Central African Republic Soldiers Join Chaotic Violence

Newly enlisted FACA (Central African Armed Forces) soldiers drag the lifeless body of a suspected Muslim Seleka militiaman moments after Central African Republic Interim President Catherine Samba-Panza addressed the troops in Bangui, Wednesday Feb. 5, 2014. The victim was lynched by hundreds of recruits, pelting him with bricks and mutilating his body with knives.

BANGUI, CENTRAL AFRICAN REPUBLIC. (ASSOCIATED PRESS) — The interim president of Central African Republic told the hundreds of soldiers standing in formation Wednesday that she was proud of them and called on their support to bring order to their anarchic country. Then she left, and the soldiers broke ranks to stab and stomp a man in their midst to death. They dragged his corpse through the streets.

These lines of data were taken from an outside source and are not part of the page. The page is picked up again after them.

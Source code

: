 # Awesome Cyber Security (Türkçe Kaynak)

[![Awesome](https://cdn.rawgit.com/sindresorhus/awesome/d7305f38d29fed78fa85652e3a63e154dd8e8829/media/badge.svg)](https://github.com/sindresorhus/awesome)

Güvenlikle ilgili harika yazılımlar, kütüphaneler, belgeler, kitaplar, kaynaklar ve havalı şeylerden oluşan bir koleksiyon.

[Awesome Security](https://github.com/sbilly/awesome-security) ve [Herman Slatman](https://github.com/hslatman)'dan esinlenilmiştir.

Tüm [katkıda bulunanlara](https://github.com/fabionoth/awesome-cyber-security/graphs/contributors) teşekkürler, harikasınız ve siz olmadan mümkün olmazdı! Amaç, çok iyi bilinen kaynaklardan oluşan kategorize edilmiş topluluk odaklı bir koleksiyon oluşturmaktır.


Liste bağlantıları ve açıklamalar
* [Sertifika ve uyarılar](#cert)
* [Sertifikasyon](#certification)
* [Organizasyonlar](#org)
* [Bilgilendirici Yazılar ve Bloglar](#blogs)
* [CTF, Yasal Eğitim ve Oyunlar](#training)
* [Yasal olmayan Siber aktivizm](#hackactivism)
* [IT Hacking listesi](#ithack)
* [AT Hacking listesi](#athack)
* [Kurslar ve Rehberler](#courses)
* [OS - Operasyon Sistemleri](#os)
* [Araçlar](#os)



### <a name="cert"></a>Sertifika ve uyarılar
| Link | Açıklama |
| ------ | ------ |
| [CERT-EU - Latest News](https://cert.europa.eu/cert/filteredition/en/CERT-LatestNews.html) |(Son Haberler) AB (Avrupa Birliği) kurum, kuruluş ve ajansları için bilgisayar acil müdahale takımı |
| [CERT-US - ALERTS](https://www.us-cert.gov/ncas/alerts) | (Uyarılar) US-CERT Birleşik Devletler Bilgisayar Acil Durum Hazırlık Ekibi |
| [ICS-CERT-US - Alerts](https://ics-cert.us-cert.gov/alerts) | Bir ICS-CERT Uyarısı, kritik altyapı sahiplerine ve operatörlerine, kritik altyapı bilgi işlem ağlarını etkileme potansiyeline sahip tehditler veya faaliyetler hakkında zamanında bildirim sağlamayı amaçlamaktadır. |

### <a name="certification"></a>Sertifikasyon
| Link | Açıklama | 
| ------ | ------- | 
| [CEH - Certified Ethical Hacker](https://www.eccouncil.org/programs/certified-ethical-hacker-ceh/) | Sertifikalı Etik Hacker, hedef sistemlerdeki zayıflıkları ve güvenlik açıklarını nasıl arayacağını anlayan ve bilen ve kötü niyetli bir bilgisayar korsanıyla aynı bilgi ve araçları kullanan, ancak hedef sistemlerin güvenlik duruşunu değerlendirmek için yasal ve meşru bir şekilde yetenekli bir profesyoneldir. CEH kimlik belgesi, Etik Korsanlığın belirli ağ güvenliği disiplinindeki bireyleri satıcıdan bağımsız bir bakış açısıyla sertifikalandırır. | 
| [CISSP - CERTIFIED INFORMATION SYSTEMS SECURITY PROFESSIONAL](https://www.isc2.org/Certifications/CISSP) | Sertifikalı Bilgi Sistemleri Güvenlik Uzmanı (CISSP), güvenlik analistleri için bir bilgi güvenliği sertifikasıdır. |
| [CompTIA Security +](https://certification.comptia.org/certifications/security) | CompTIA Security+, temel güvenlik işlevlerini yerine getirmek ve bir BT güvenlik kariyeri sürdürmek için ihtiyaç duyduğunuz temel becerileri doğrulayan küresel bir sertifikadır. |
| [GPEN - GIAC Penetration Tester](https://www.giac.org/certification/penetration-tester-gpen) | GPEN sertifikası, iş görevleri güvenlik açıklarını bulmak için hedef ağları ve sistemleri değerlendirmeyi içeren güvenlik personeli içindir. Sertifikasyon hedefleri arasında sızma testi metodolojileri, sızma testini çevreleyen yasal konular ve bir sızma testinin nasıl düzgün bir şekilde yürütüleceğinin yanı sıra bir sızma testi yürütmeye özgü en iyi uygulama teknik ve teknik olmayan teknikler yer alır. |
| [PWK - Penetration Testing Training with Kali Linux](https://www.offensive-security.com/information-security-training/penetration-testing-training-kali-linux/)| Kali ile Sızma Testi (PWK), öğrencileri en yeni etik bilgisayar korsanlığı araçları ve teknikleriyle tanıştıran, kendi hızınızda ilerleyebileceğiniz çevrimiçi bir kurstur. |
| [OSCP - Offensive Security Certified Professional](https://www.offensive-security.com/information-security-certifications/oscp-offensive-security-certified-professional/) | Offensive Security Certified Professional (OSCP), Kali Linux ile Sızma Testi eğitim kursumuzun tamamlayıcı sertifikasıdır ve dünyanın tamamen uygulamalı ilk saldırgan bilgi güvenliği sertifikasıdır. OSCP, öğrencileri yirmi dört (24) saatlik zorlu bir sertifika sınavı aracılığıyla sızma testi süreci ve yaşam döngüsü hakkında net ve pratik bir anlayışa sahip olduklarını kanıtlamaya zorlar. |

The horrific attack, witnessed by Associated Press journalists, shows the degree of hatred and savagery to which this impoverished country has fallen and the difficulty faced by the international community, which has already deployed thousands of peacekeepers, to try to stabilize it.

Wednesday's gathering was intended to highlight the rebuilding of the national army, left in tatters when President Francois Bozize was ousted from power in a March 2013 coup. The general in charge of the French military mission in Central African Republic highlighted how the national soldiers "have above all a detailed knowledge of the terrain which will allow us to have them take over the action."

Interim President Catherine Samba-Panza, who took over last month after the rebel leader who seized power stepped aside amid mounting international pressure, announced that the government soldiers would soon be paid after five months without wages. And she emphasized that the international community would help rearm them.

"I would like to renew my pride in those elements of FACA (Armed Forces of Central African Republic) who are here and to ask them to support my actions wherever they are," she said. The uniformed soldiers stood at attention in orderly fashion for the speech, some sporting smiles.

But after she left, the soldiers spotted a suspected former member of the Seleka rebellion that had overthrown the government. His name was Idriss, and he was standing among them. They accused him of being an infiltrator, there to spy for Seleka. Out came the first knife.

"I will kill him with my own hands," shouted one man who had come to enlist in the national army. The very men expected to protect civilians used knives, bricks and their own feet to attack the man. Troops from the tiny African nation of Burundi surrounded the wounded man to protect him from the growing crowd. He lay wounded on his back and still alive for about five minutes.

But as the crowd moved closer, the peacekeepers withdrew, not even firing warning shots. The attack resumed. Some stabbed him while others kicked him in the face. Still others pelted him with concrete blocks as a crowd cheered.

A police officer jumped out of his truck to try to halt the gruesome attack and was accosted by the crowd and accused of being a traitor. Senior officers managed to extract him from the mob and sped away with him in their pickup.

The crowd dragged Idriss' corpse through the street, dismembered it and set it ablaze. Even for a city that sees civilians killed by mobs almost daily, it was a shocking display of violence, underscoring the depth of chaos now gripping Central African Republic.

The 2013 coup ushered in months of turmoil and bitter hatred toward the mostly Muslim rebels and has left anyone accused of collaborating with them vulnerable to attack. The rebels' 10-month rule was marked by human rights abuses, and sparked a Christian armed movement known as the anti-Balaka, which also has been accused of atrocities.

Tit-for-tat violence killed more than 1,000 people in Bangui alone in a matter of days in December. An untold number have died in the weeks that followed, with most of the attacks in Bangui targeting Muslims.\

The violence is unprecedented in a country with little history of inter-communal conflict. There are now 5,000 African peacekeepers and 1,600 French troops on the ground. On Wednesday, they could only stand guard over the charred remains of the victim until Red Cross workers came to remove them.